Ener-G - 2001
acrylic and mixed media
48 x 48 inches (121.92 x 121.92 cm)
Peter Colen I try to forget that I know how to make a painting because I don't. Each new one forces me to reinvent painting for myself. What works in one painting doesn't generally work in the next one. This is always a jarring realization. It keeps the experience of painting alive for me. My process is not an intellectual exercise. It seems to me that my eyes create the work as they gaze. My way involves hours of sitting & looking. I search for clues, and direction from within the painting. The results of mistakes, and intended actions blur, and become equal in importance.
The paintings I have produced for this show are monolithic slabs. These paintings do not contain much color. In these works, I am more interested in density, light, surface, and what is beneath the surface. The colors that exist in my work are the tones of graphite, mica, rust, calcium carbonate, and other industrial materials. I use these materials as dry pigments, and acrylic as the vehicle.

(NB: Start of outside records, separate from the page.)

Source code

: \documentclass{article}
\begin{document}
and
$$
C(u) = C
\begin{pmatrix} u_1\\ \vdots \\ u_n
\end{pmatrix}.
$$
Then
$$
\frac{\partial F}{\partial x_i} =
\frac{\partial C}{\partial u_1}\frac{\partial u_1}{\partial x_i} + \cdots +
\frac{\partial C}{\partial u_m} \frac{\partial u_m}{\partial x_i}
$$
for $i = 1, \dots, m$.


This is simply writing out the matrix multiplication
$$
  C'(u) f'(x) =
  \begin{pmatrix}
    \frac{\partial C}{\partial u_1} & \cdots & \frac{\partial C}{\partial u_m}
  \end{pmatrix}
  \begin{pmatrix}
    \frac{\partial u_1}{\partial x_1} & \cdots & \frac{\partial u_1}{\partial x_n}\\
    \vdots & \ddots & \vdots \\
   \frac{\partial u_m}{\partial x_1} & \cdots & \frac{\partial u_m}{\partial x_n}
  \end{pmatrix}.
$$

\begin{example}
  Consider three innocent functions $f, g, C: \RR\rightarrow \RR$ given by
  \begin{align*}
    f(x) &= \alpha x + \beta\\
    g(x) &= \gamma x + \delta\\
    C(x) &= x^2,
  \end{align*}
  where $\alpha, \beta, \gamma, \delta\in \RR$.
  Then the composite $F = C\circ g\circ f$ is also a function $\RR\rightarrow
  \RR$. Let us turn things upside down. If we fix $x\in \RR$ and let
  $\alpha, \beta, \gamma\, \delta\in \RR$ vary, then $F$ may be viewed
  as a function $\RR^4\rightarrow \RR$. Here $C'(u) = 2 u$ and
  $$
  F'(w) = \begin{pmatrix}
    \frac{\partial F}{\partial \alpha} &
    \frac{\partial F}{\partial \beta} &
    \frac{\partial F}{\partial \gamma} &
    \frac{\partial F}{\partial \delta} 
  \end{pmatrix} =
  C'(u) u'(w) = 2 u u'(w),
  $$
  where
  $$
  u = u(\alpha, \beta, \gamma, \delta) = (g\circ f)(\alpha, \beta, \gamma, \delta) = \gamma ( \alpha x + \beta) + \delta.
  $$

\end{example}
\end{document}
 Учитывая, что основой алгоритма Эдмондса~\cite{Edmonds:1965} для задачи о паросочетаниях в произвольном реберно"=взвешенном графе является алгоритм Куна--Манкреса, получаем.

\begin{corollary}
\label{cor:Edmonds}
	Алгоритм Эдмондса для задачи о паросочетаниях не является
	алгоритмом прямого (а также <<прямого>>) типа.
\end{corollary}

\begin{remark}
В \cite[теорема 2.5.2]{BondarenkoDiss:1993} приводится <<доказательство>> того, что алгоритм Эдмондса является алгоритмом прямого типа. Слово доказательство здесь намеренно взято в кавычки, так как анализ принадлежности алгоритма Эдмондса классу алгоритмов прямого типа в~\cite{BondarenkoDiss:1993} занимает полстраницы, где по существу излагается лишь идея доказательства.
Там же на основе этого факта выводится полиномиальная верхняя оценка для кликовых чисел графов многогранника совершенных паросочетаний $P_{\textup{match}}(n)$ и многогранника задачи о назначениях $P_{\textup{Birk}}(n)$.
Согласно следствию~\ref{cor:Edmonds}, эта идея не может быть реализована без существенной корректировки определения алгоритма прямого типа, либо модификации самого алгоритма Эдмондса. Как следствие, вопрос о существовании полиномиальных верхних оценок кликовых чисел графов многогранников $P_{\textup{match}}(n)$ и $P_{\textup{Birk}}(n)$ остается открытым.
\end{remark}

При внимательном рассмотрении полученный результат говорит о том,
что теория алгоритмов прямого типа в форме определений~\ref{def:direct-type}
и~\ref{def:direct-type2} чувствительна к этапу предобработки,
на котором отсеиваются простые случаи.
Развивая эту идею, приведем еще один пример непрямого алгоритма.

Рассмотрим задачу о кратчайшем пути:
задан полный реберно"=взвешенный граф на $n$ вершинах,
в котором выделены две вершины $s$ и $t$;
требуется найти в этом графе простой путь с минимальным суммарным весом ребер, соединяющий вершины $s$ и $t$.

There is desolation in my paintings, but I attempt to find or build something of beauty or meaning that is worthwhile enough to justify the painting's existence. In my work, I generally keep it abstract. I feel compelled to wipe out most figurative elements. I want the paintings to work on more than one level; As an abstract image, and in the world as a real object. My paintings are generally not very revealing on specific things about me. I do not try to infuse the works with ideas, though my thoughts, and decisions are contained within the paintings. These paintings are about what I see; what I find visually compelling. Hopefully, I am revealing something to somebody. "I think art is a form of communication. Nothing more, nothing less." Peter Colen - June 2001
Camel Man - 1993
gelatin silver photograph
A/P #2 (edition of 25)
16 x 26 inches (40.64 x 66.04 cm)
Paul Greenberg I take a very simple approach to making photographs. I document what I see. Nothing in my photography is planned or manipulated. I am not interested in inventing a new way of seeing and my work is far from being "cutting edge".
I have great respect and affection for the tradition of street photography and have always admired the practitioners of that genre, particularly Cartier-Bresson, Kertesz, Frank, Winogrand and Koudelka. My intent is not to mimic what they have done - although their influence is transparent - but to nurture and preserve this most important photographic exercise, the documentation of life on the street.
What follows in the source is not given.